> **PROBLEM STATEMENT**
Verbatim, and with nothing else, reproduce the data below from its first line through the line containing "project *TodoApi* and click **Create**.".
━━━━━ DATA SUPPLIED ━━━━━
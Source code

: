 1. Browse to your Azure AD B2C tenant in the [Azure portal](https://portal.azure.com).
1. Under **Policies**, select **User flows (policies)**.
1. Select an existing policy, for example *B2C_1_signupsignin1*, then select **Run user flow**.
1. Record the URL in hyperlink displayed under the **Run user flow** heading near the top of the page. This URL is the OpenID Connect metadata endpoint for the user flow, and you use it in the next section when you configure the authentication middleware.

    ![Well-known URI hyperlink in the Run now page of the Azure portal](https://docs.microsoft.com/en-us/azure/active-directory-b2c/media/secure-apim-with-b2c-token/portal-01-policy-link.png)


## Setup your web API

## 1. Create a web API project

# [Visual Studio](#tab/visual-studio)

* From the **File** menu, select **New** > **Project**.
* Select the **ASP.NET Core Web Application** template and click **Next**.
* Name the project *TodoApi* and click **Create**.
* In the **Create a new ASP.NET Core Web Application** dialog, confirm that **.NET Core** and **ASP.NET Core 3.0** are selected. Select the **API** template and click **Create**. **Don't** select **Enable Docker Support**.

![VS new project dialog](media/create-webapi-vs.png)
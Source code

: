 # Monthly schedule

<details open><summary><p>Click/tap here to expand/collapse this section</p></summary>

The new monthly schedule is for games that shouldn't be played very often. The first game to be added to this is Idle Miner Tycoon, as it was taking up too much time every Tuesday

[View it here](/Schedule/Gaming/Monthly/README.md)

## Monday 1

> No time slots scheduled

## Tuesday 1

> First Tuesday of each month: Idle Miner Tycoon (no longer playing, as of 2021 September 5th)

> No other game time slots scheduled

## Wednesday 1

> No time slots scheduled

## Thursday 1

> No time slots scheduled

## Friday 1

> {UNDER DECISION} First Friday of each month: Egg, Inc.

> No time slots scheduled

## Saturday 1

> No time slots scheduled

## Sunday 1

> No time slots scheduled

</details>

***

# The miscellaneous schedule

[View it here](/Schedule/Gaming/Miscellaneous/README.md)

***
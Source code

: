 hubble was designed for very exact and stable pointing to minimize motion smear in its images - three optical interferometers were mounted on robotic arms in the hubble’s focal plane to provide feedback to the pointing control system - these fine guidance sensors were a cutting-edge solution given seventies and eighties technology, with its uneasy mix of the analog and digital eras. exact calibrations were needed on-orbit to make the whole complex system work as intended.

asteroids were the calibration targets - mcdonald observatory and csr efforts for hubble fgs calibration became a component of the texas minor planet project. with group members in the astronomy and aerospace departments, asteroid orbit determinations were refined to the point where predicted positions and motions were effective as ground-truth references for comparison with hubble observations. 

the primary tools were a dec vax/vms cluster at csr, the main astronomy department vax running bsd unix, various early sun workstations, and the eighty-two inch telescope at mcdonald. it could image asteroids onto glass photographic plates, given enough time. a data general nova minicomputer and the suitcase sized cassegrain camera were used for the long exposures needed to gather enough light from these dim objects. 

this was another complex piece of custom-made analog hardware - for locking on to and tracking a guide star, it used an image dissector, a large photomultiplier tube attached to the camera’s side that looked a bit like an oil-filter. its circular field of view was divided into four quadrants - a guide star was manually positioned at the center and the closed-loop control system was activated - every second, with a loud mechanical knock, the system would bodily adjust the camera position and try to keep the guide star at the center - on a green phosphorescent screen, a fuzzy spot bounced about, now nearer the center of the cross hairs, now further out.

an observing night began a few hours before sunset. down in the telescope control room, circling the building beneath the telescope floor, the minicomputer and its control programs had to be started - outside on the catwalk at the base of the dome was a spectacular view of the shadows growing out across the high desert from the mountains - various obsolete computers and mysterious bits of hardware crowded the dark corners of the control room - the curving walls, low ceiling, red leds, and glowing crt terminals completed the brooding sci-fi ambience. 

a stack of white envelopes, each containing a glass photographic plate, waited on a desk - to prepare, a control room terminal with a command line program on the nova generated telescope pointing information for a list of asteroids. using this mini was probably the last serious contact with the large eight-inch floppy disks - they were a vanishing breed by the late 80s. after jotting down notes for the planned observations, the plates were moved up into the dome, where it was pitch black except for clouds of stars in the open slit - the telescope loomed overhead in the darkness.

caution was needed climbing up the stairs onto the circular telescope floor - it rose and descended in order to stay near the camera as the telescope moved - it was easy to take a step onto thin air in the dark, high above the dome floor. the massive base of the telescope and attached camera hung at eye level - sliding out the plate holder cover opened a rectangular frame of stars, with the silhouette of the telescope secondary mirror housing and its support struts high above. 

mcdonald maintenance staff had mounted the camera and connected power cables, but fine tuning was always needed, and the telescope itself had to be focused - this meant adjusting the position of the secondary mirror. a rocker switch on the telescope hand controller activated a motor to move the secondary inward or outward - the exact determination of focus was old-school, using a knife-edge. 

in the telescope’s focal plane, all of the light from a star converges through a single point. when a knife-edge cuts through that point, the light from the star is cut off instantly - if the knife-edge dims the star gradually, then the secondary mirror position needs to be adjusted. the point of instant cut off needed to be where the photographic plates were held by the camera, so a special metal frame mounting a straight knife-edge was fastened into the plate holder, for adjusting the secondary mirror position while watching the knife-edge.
━━━━━
> **OUTPUT**
Source code

: 1. Browse to your Azure AD B2C tenant in the [Azure portal](https://portal.azure.com).
1. Under **Policies**, select **User flows (policies)**.
1. Select an existing policy, for example *B2C_1_signupsignin1*, then select **Run user flow**.
1. Record the URL in hyperlink displayed under the **Run user flow** heading near the top of the page. This URL is the OpenID Connect metadata endpoint for the user flow, and you use it in the next section when you configure the authentication middleware.

    ![Well-known URI hyperlink in the Run now page of the Azure portal](https://docs.microsoft.com/en-us/azure/active-directory-b2c/media/secure-apim-with-b2c-token/portal-01-policy-link.png)


## Setup your web API

## 1. Create a web API project

# [Visual Studio](#tab/visual-studio)

* From the **File** menu, select **New** > **Project**.
* Select the **ASP.NET Core Web Application** template and click **Next**.
* Name the project *TodoApi* and click **Create**.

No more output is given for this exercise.